_WHAT NEEDS TO BE DONE_
Pull every line that holds the word "describes" from the entries.

_DATASET CONTENT_
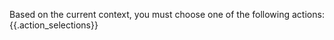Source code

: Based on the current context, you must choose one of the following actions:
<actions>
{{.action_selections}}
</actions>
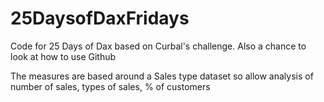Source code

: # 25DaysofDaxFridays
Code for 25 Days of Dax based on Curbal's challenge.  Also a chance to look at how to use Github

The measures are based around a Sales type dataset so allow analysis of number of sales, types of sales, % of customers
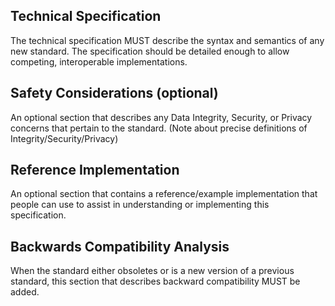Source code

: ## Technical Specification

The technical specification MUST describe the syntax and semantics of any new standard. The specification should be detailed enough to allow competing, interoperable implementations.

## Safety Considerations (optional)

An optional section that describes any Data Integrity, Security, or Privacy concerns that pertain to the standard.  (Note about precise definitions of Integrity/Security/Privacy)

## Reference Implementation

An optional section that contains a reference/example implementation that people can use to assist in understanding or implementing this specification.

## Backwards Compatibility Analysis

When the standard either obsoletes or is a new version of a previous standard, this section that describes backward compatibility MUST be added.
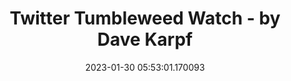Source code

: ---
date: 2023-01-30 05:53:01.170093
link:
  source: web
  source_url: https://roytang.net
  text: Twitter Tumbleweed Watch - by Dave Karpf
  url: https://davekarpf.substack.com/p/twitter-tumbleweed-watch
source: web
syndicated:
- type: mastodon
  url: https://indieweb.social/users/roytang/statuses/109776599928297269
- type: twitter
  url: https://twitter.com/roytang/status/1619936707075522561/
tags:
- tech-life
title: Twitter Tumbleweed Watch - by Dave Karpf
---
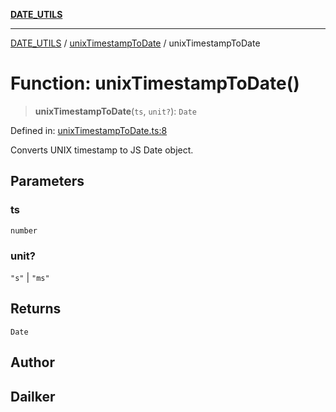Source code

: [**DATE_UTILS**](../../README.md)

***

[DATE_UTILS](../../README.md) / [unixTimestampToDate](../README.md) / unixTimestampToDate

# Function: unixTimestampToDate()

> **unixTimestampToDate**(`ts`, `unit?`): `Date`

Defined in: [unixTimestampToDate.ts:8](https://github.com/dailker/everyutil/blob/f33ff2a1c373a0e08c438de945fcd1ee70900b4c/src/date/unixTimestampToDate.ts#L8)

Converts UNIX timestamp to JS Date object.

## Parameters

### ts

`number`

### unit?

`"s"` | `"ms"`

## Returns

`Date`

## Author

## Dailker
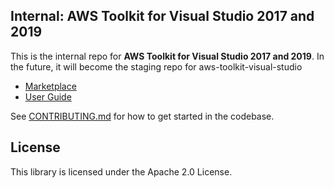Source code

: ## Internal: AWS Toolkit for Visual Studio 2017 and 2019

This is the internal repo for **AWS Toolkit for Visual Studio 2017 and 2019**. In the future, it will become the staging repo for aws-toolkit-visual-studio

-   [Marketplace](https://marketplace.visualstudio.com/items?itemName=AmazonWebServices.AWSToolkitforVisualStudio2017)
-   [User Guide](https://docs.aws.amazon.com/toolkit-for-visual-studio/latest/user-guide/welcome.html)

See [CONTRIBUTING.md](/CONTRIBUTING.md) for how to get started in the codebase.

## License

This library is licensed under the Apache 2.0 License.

_RESULT FOR THIS TASK_
An optional section that describes any Data Integrity, Security, or Privacy concerns that pertain to the standard.  (Note about precise definitions of Integrity/Security/Privacy)
When the standard either obsoletes or is a new version of a previous standard, this section that describes backward compatibility MUST be added.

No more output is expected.